The Reserve Bank of Australia has signalled it has the room and the inclination to cut interest rates, with most economists now expecting a rate cut in October and potentially another in November.
The RBA said in the minutes of its September board meeting that “developments since the previous board meeting suggested that the global economy remained subject to significant downside risks. Of particular note this month was the recent sharp decline in some bulk commodity prices.”
It also noted the outlook in Asia is worsening: “Ongoing weakness in the advanced economies appeared to be weighing on exports from Asia.” The Bank also highlighted that the Indian economy may be facing “structural impediments to growth”.
ANZ’s economics team said it has “changed our monetary policy call and expect the RBA to lower the official cash rate by 25 basis points on October 2 and 25 basis points on November 6 and to maintain an easing bias thereafter.”

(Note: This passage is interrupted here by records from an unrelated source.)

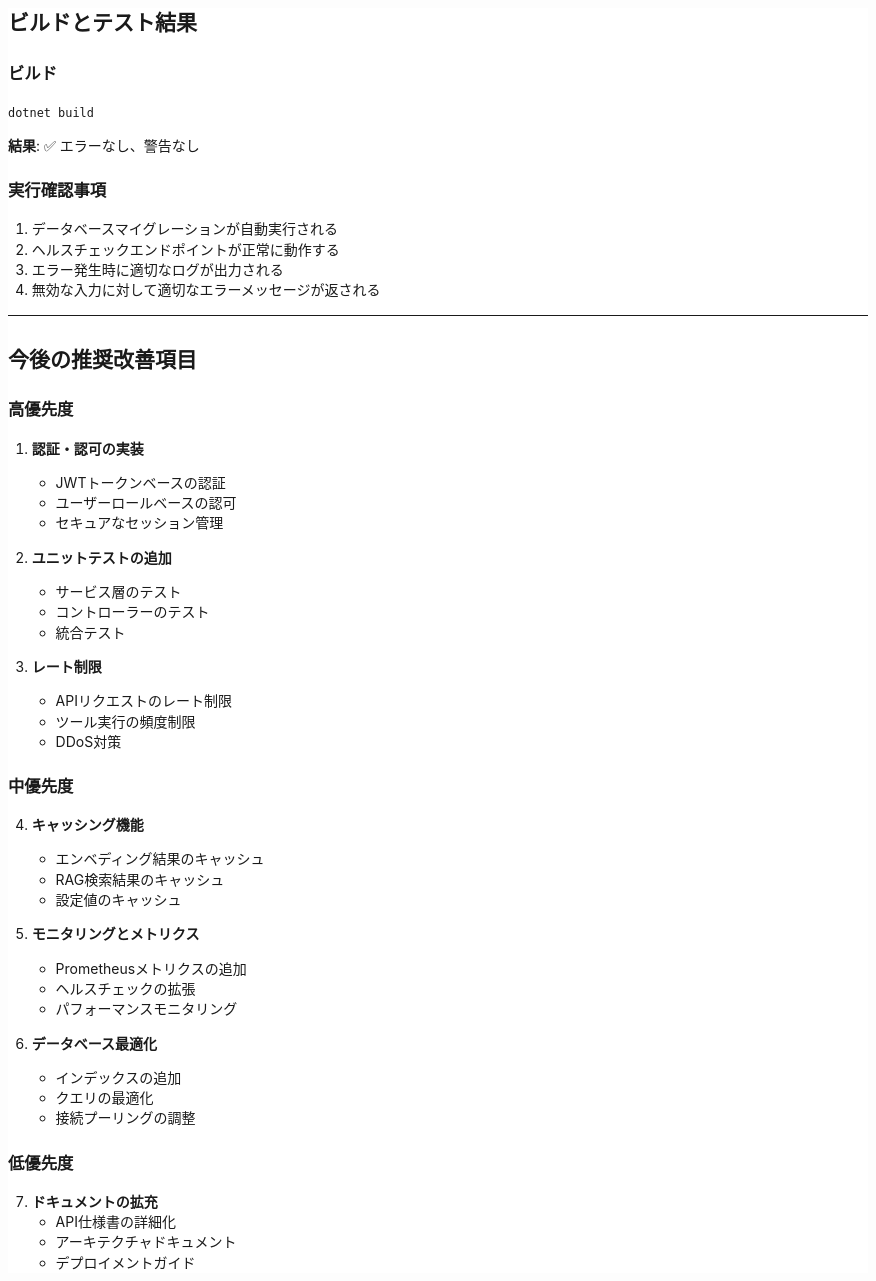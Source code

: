 ## ビルドとテスト結果

### ビルド
```bash
dotnet build
```
**結果**: ✅ エラーなし、警告なし

### 実行確認事項
1. データベースマイグレーションが自動実行される
2. ヘルスチェックエンドポイントが正常に動作する
3. エラー発生時に適切なログが出力される
4. 無効な入力に対して適切なエラーメッセージが返される

---

## 今後の推奨改善項目

### 高優先度
1. **認証・認可の実装**
   - JWTトークンベースの認証
   - ユーザーロールベースの認可
   - セキュアなセッション管理

2. **ユニットテストの追加**
   - サービス層のテスト
   - コントローラーのテスト
   - 統合テスト

3. **レート制限**
   - APIリクエストのレート制限
   - ツール実行の頻度制限
   - DDoS対策

### 中優先度
4. **キャッシング機能**
   - エンベディング結果のキャッシュ
   - RAG検索結果のキャッシュ
   - 設定値のキャッシュ

5. **モニタリングとメトリクス**
   - Prometheusメトリクスの追加
   - ヘルスチェックの拡張
   - パフォーマンスモニタリング

6. **データベース最適化**
   - インデックスの追加
   - クエリの最適化
   - 接続プーリングの調整

### 低優先度
7. **ドキュメントの拡充**
   - API仕様書の詳細化
   - アーキテクチャドキュメント
   - デプロイメントガイド
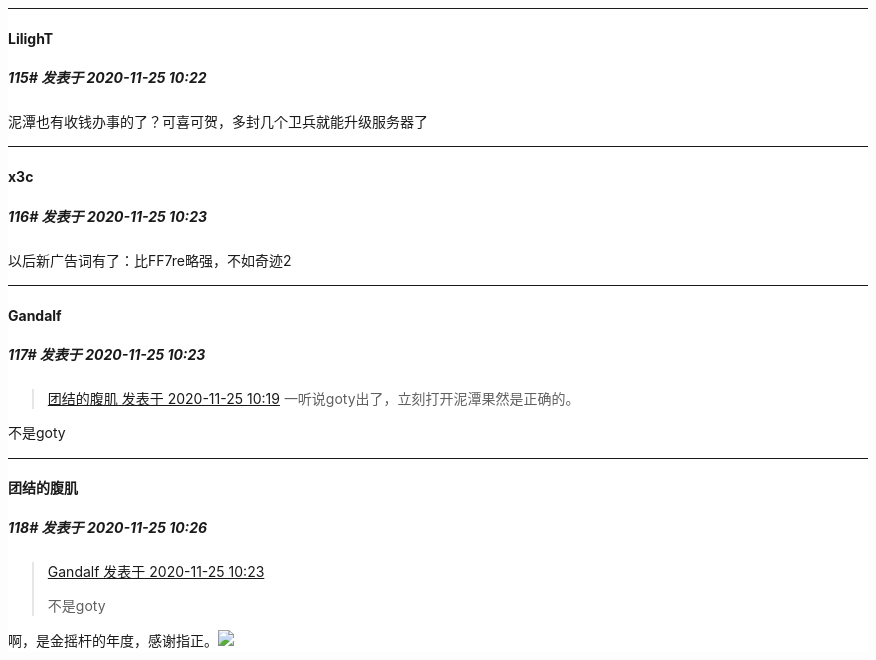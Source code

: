 


*****

####  LilighT  
##### 115#       发表于 2020-11-25 10:22




泥潭也有收钱办事的了？可喜可贺，多封几个卫兵就能升级服务器了







*****

####  x3c  
##### 116#       发表于 2020-11-25 10:23




以后新广告词有了：比FF7re略强，不如奇迹2







*****

####  Gandalf  
##### 117#       发表于 2020-11-25 10:23



<blockquote><a href="httphttps://bbs.saraba1st.com/2b/forum.php?mod=redirect&amp;goto=findpost&amp;pid=49511285&amp;ptid=1974151" target="_blank">团结的腹肌 发表于 2020-11-25 10:19</a>
一听说goty出了，立刻打开泥潭果然是正确的。</blockquote>
不是goty







*****

####  团结的腹肌  
##### 118#       发表于 2020-11-25 10:26



<blockquote><a href="httphttps://bbs.saraba1st.com/2b/forum.php?mod=redirect&amp;goto=findpost&amp;pid=49511341&amp;ptid=1974151" target="_blank">Gandalf 发表于 2020-11-25 10:23</a>

不是goty</blockquote>
啊，是金摇杆的年度，感谢指正。<img src="https://static.saraba1st.com/image/smiley/face2017/068.png" referrerpolicy="no-referrer">

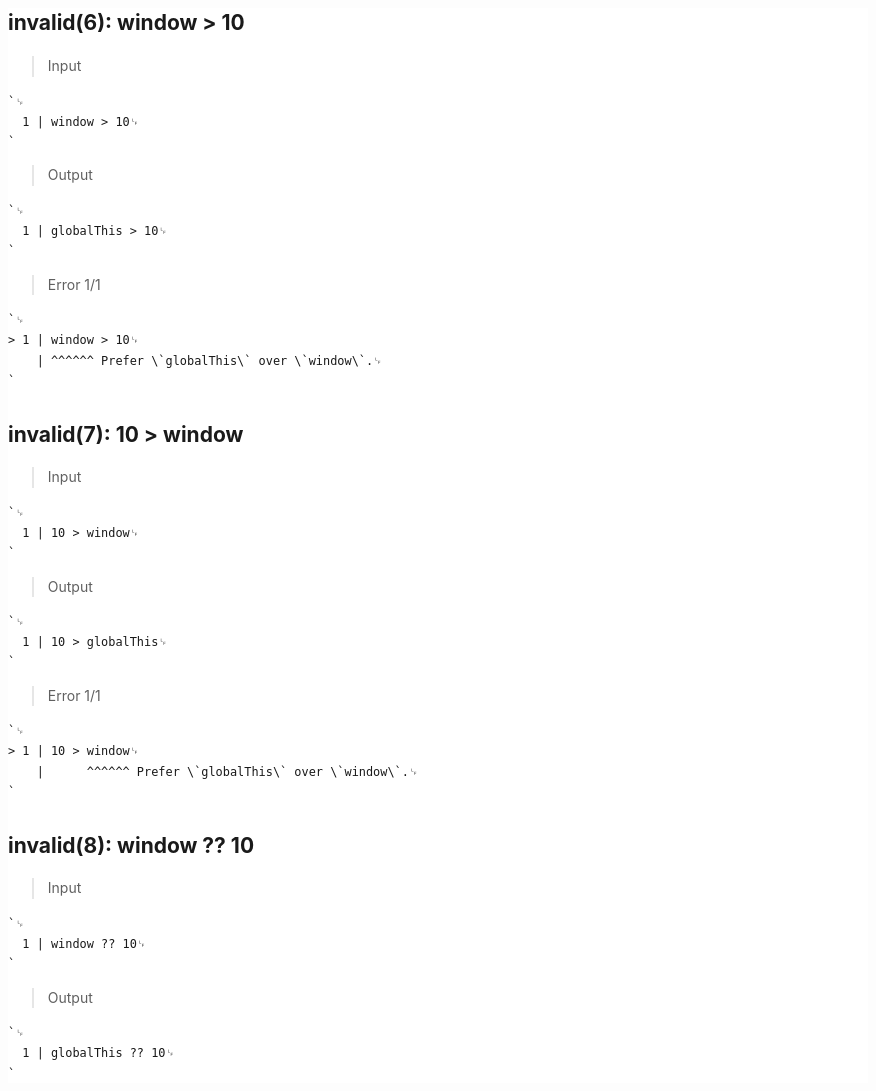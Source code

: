 ## invalid(6): window > 10

> Input

    `␊
      1 | window > 10␊
    `

> Output

    `␊
      1 | globalThis > 10␊
    `

> Error 1/1

    `␊
    > 1 | window > 10␊
        | ^^^^^^ Prefer \`globalThis\` over \`window\`.␊
    `

## invalid(7): 10 > window

> Input

    `␊
      1 | 10 > window␊
    `

> Output

    `␊
      1 | 10 > globalThis␊
    `

> Error 1/1

    `␊
    > 1 | 10 > window␊
        |      ^^^^^^ Prefer \`globalThis\` over \`window\`.␊
    `

## invalid(8): window ?? 10

> Input

    `␊
      1 | window ?? 10␊
    `

> Output

    `␊
      1 | globalThis ?? 10␊
    `
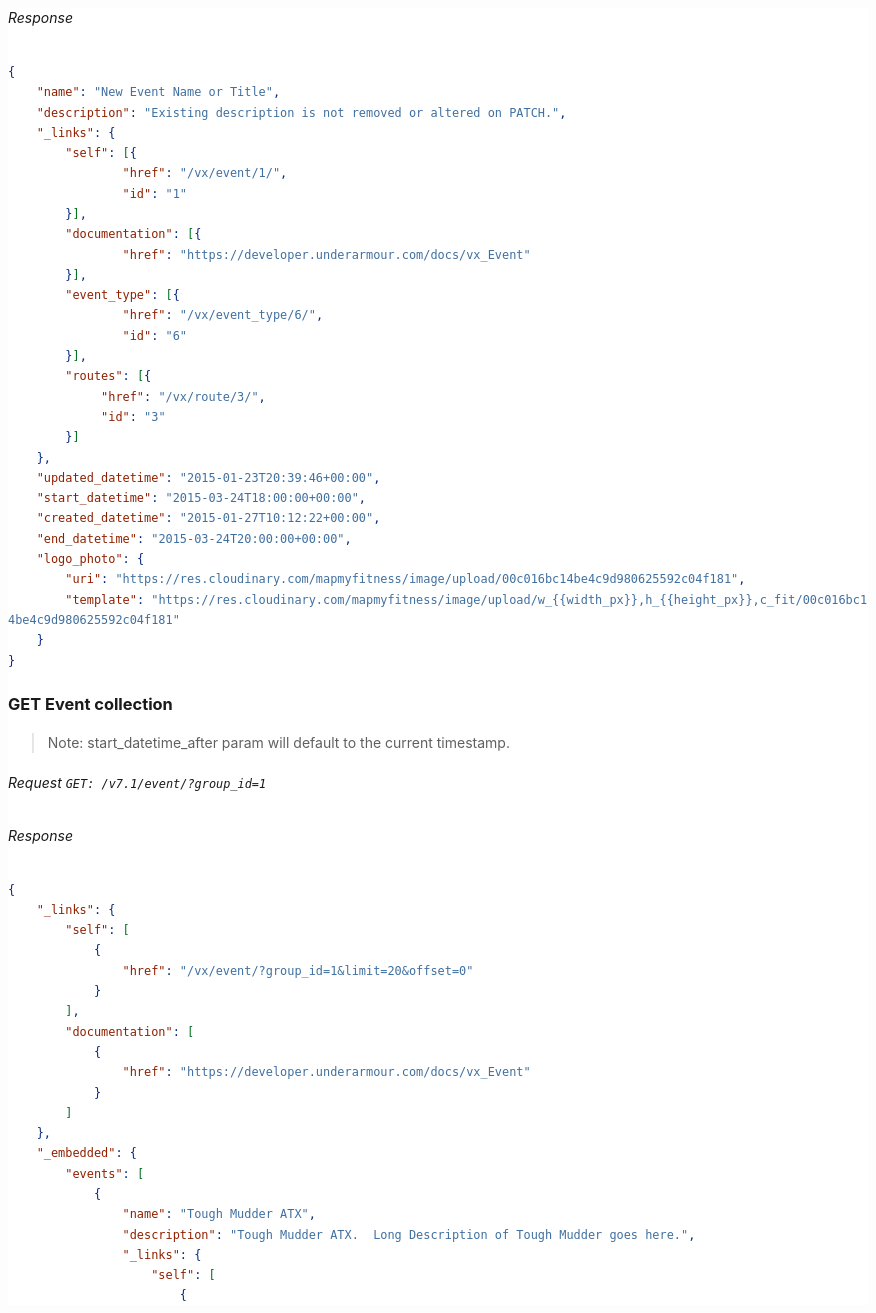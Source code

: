 ###### Response

```json
{
    "name": "New Event Name or Title",
    "description": "Existing description is not removed or altered on PATCH.",
    "_links": {
        "self": [{
                "href": "/vx/event/1/",
                "id": "1"
        }],
        "documentation": [{
                "href": "https://developer.underarmour.com/docs/vx_Event"
        }],
        "event_type": [{
                "href": "/vx/event_type/6/",
                "id": "6"
        }],
        "routes": [{
             "href": "/vx/route/3/",
             "id": "3"
        }]
    },
    "updated_datetime": "2015-01-23T20:39:46+00:00",
    "start_datetime": "2015-03-24T18:00:00+00:00",
    "created_datetime": "2015-01-27T10:12:22+00:00",
    "end_datetime": "2015-03-24T20:00:00+00:00",
    "logo_photo": {
        "uri": "https://res.cloudinary.com/mapmyfitness/image/upload/00c016bc14be4c9d980625592c04f181",
        "template": "https://res.cloudinary.com/mapmyfitness/image/upload/w_{{width_px}},h_{{height_px}},c_fit/00c016bc14be4c9d980625592c04f181"
    }
}
```

### GET Event collection

>Note: start_datetime_after param will default to the current timestamp.  

###### Request `GET: /v7.1/event/?group_id=1`

###### Response

```json
{
    "_links": {
        "self": [
            {
                "href": "/vx/event/?group_id=1&limit=20&offset=0"
            }
        ],
        "documentation": [
            {
                "href": "https://developer.underarmour.com/docs/vx_Event"
            }
        ]
    },
    "_embedded": {
        "events": [
            {
            	"name": "Tough Mudder ATX",
                "description": "Tough Mudder ATX.  Long Description of Tough Mudder goes here.",
                "_links": {
                    "self": [
                        {
```
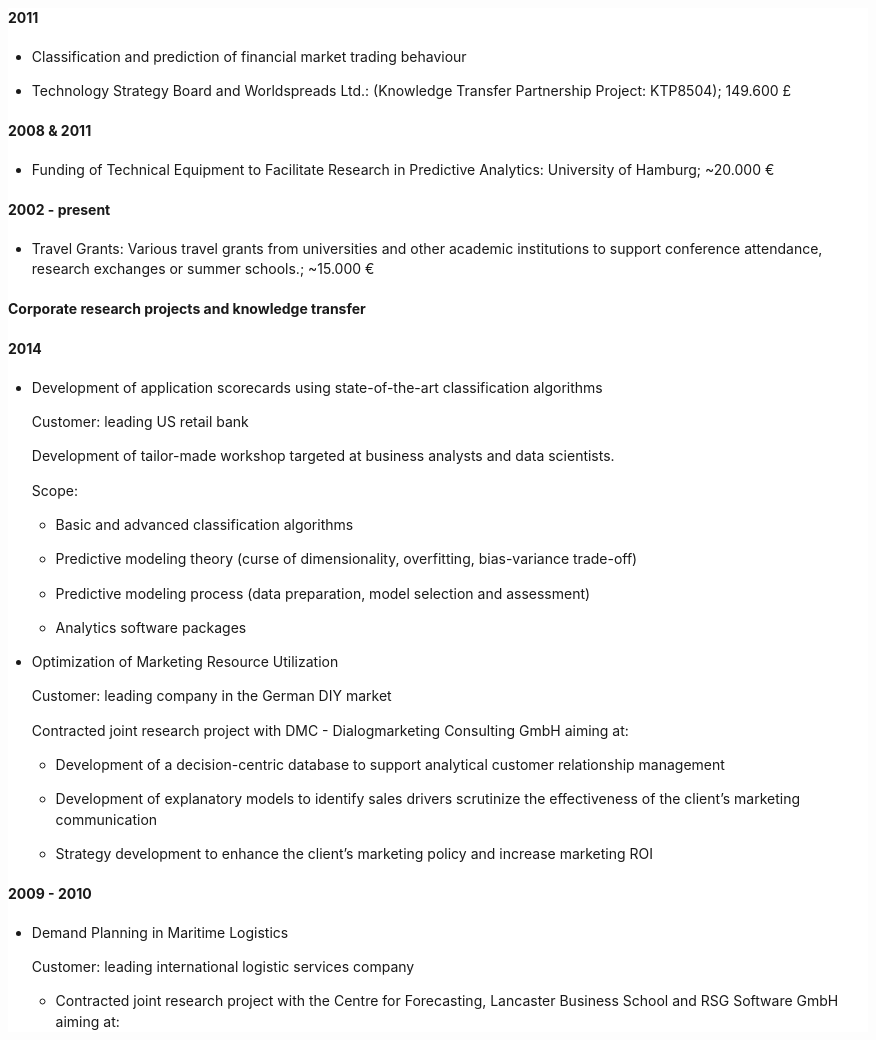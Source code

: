 #### 2011

- Classification and prediction of financial market trading behaviour

- Technology Strategy Board and Worldspreads Ltd.: (Knowledge Transfer Partnership Project: KTP8504); 149.600 £

#### 2008 & 2011

- Funding of Technical Equipment to Facilitate Research in Predictive Analytics: University of Hamburg; ~20.000 €

#### 2002 - present

- Travel Grants: Various travel grants from universities and other academic institutions to support conference attendance, research exchanges or summer schools.; ~15.000 €



#### Corporate research projects and knowledge transfer

#### 2014

- Development of application scorecards using state-of-the-art classification algorithms

	Customer: leading US retail bank

	Development of tailor-made workshop targeted at business analysts and data scientists.

	Scope:

	- Basic and advanced classification algorithms

	- Predictive modeling theory (curse of dimensionality, overfitting, bias-variance trade-off)

	- Predictive modeling process (data preparation, model selection and assessment)

	- Analytics software packages



- Optimization of Marketing Resource Utilization

	Customer: leading company in the German DIY market

	Contracted joint research project with DMC - Dialogmarketing Consulting GmbH aiming at:

	- Development of a decision-centric database to support analytical customer relationship management

	- Development of explanatory models to identify sales drivers scrutinize the effectiveness of the client’s marketing communication

	- Strategy development to enhance the client’s marketing policy and increase marketing ROI

#### 2009 - 2010

- Demand Planning in Maritime Logistics

	Customer: leading international logistic services company

	- Contracted joint research project with the Centre for Forecasting, Lancaster Business School and RSG Software GmbH aiming at:
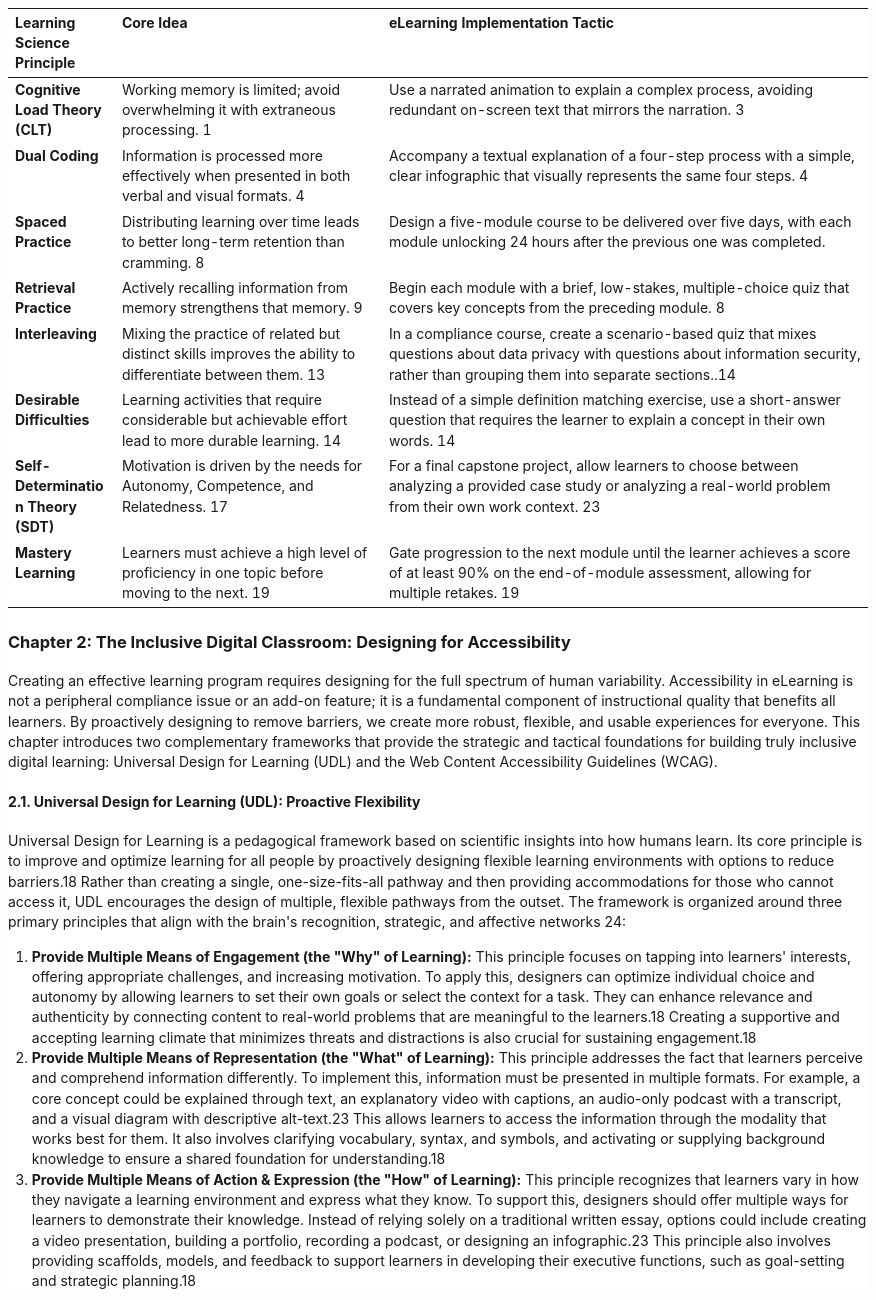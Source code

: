 | Learning Science Principle | Core Idea | eLearning Implementation Tactic |
| :---- | :---- | :---- |
| **Cognitive Load Theory (CLT)** | Working memory is limited; avoid overwhelming it with extraneous processing. 1 | Use a narrated animation to explain a complex process, avoiding redundant on-screen text that mirrors the narration. 3 |
| **Dual Coding** | Information is processed more effectively when presented in both verbal and visual formats. 4 | Accompany a textual explanation of a four-step process with a simple, clear infographic that visually represents the same four steps. 4 |
| **Spaced Practice** | Distributing learning over time leads to better long-term retention than cramming. 8 | Design a five-module course to be delivered over five days, with each module unlocking 24 hours after the previous one was completed. |
| **Retrieval Practice** | Actively recalling information from memory strengthens that memory. 9 | Begin each module with a brief, low-stakes, multiple-choice quiz that covers key concepts from the preceding module. 8 |
| **Interleaving** | Mixing the practice of related but distinct skills improves the ability to differentiate between them. 13 | In a compliance course, create a scenario-based quiz that mixes questions about data privacy with questions about information security, rather than grouping them into separate sections..14 |
| **Desirable Difficulties** | Learning activities that require considerable but achievable effort lead to more durable learning. 14 | Instead of a simple definition matching exercise, use a short-answer question that requires the learner to explain a concept in their own words. 14 |
| **Self-Determination Theory (SDT)** | Motivation is driven by the needs for Autonomy, Competence, and Relatedness. 17 | For a final capstone project, allow learners to choose between analyzing a provided case study or analyzing a real-world problem from their own work context. 23 |
| **Mastery Learning** | Learners must achieve a high level of proficiency in one topic before moving to the next. 19 | Gate progression to the next module until the learner achieves a score of at least 90% on the end-of-module assessment, allowing for multiple retakes. 19 |

### **Chapter 2: The Inclusive Digital Classroom: Designing for Accessibility**

Creating an effective learning program requires designing for the full spectrum of human variability. Accessibility in eLearning is not a peripheral compliance issue or an add-on feature; it is a fundamental component of instructional quality that benefits all learners. By proactively designing to remove barriers, we create more robust, flexible, and usable experiences for everyone. This chapter introduces two complementary frameworks that provide the strategic and tactical foundations for building truly inclusive digital learning: Universal Design for Learning (UDL) and the Web Content Accessibility Guidelines (WCAG).

#### **2.1. Universal Design for Learning (UDL): Proactive Flexibility**

Universal Design for Learning is a pedagogical framework based on scientific insights into how humans learn. Its core principle is to improve and optimize learning for all people by proactively designing flexible learning environments with options to reduce barriers.18 Rather than creating a single, one-size-fits-all pathway and then providing accommodations for those who cannot access it, UDL encourages the design of multiple, flexible pathways from the outset. The framework is organized around three primary principles that align with the brain's recognition, strategic, and affective networks 24:

1. **Provide Multiple Means of Engagement (the "Why" of Learning):** This principle focuses on tapping into learners' interests, offering appropriate challenges, and increasing motivation. To apply this, designers can optimize individual choice and autonomy by allowing learners to set their own goals or select the context for a task. They can enhance relevance and authenticity by connecting content to real-world problems that are meaningful to the learners.18 Creating a supportive and accepting learning climate that minimizes threats and distractions is also crucial for sustaining engagement.18  
2. **Provide Multiple Means of Representation (the "What" of Learning):** This principle addresses the fact that learners perceive and comprehend information differently. To implement this, information must be presented in multiple formats. For example, a core concept could be explained through text, an explanatory video with captions, an audio-only podcast with a transcript, and a visual diagram with descriptive alt-text.23 This allows learners to access the information through the modality that works best for them. It also involves clarifying vocabulary, syntax, and symbols, and activating or supplying background knowledge to ensure a shared foundation for understanding.18  
3. **Provide Multiple Means of Action & Expression (the "How" of Learning):** This principle recognizes that learners vary in how they navigate a learning environment and express what they know. To support this, designers should offer multiple ways for learners to demonstrate their knowledge. Instead of relying solely on a traditional written essay, options could include creating a video presentation, building a portfolio, recording a podcast, or designing an infographic.23 This principle also involves providing scaffolds, models, and feedback to support learners in developing their executive functions, such as goal-setting and strategic planning.18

Two cuts would take the official cash rate from its current level of 3.5% to 3%.
“We previously expected a rate cut in November and early next year,” the ANZ team said.
“The main reasons for the change of view are that lower commodity prices, coupled with the persistently high Australian dollar and further fiscal tightening will have a significant contractionary effect on the economy. It is also likely in our view that growth is less sensitive to interest rate moves than previously.
“With inflation comfortably at the low end of the Bank’s target band, global growth continuing to moderate and leading indicators of unemployment deteriorating, there is no reason for the RBA to wait another month to ease policy and overall financial conditions.”
Rate cuts are always welcome, but the tenor of the RBA’s minutes is a little concerning.
It is warning that the global slowdown is still far from over, and Australia’s ability to perch itself on the back of strong Asian growth could be somewhat stymied by slowing economies in Asia.
There is also more than a niggling concern about what the ANZ team see as a lack of effectiveness of rate cuts – that is, the cuts we’ve had haven’t moved the growth needle as expected.
Still, we’ll take whatever rate cut we can get right now.